> WHAT YOU ARE ASKED TO DO: From the first line of the material to the line containing "- [Architecture Overview](Architecture-Overview)", inclusive, write out each line exactly, leaving out the pictures.

== RECORDED INFORMATION

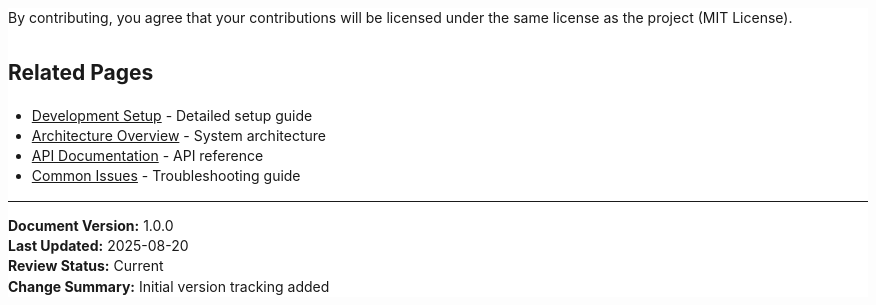 By contributing, you agree that your contributions will be licensed under the same license as the project (MIT License).

## Related Pages

- [Development Setup](Development-Setup) - Detailed setup guide
- [Architecture Overview](Architecture-Overview) - System architecture
- [API Documentation](API-Documentation) - API reference
- [Common Issues](Common-Issues) - Troubleshooting guide

---

**Document Version:** 1.0.0  
**Last Updated:** 2025-08-20  
**Review Status:** Current  
**Change Summary:** Initial version tracking added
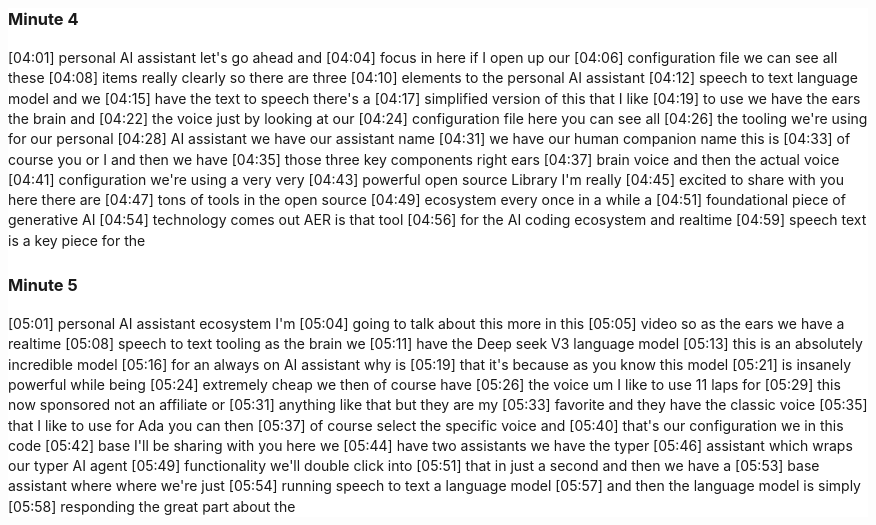 ### Minute 4

[04:01] personal AI assistant let's go ahead and
[04:04] focus in here if I open up our
[04:06] configuration file we can see all these
[04:08] items really clearly so there are three
[04:10] elements to the personal AI assistant
[04:12] speech to text language model and we
[04:15] have the text to speech there's a
[04:17] simplified version of this that I like
[04:19] to use we have the ears the brain and
[04:22] the voice just by looking at our
[04:24] configuration file here you can see all
[04:26] the tooling we're using for our personal
[04:28] AI assistant we have our assistant name
[04:31] we have our human companion name this is
[04:33] of course you or I and then we have
[04:35] those three key components right ears
[04:37] brain voice and then the actual voice
[04:41] configuration we're using a very very
[04:43] powerful open source Library I'm really
[04:45] excited to share with you here there are
[04:47] tons of tools in the open source
[04:49] ecosystem every once in a while a
[04:51] foundational piece of generative AI
[04:54] technology comes out AER is that tool
[04:56] for the AI coding ecosystem and realtime
[04:59] speech text is a key piece for the

### Minute 5

[05:01] personal AI assistant ecosystem I'm
[05:04] going to talk about this more in this
[05:05] video so as the ears we have a realtime
[05:08] speech to text tooling as the brain we
[05:11] have the Deep seek V3 language model
[05:13] this is an absolutely incredible model
[05:16] for an always on AI assistant why is
[05:19] that it's because as you know this model
[05:21] is insanely powerful while being
[05:24] extremely cheap we then of course have
[05:26] the voice um I like to use 11 laps for
[05:29] this now sponsored not an affiliate or
[05:31] anything like that but they are my
[05:33] favorite and they have the classic voice
[05:35] that I like to use for Ada you can then
[05:37] of course select the specific voice and
[05:40] that's our configuration we in this code
[05:42] base I'll be sharing with you here we
[05:44] have two assistants we have the typer
[05:46] assistant which wraps our typer AI agent
[05:49] functionality we'll double click into
[05:51] that in just a second and then we have a
[05:53] base assistant where where we're just
[05:54] running speech to text a language model
[05:57] and then the language model is simply
[05:58] responding the great part about the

====

> RESPONSE BELOW:
 By contributing, you agree that your contributions will be licensed under the same license as the project (MIT License).

## Related Pages

- [Development Setup](Development-Setup) - Detailed setup guide
- [Architecture Overview](Architecture-Overview) - System architecture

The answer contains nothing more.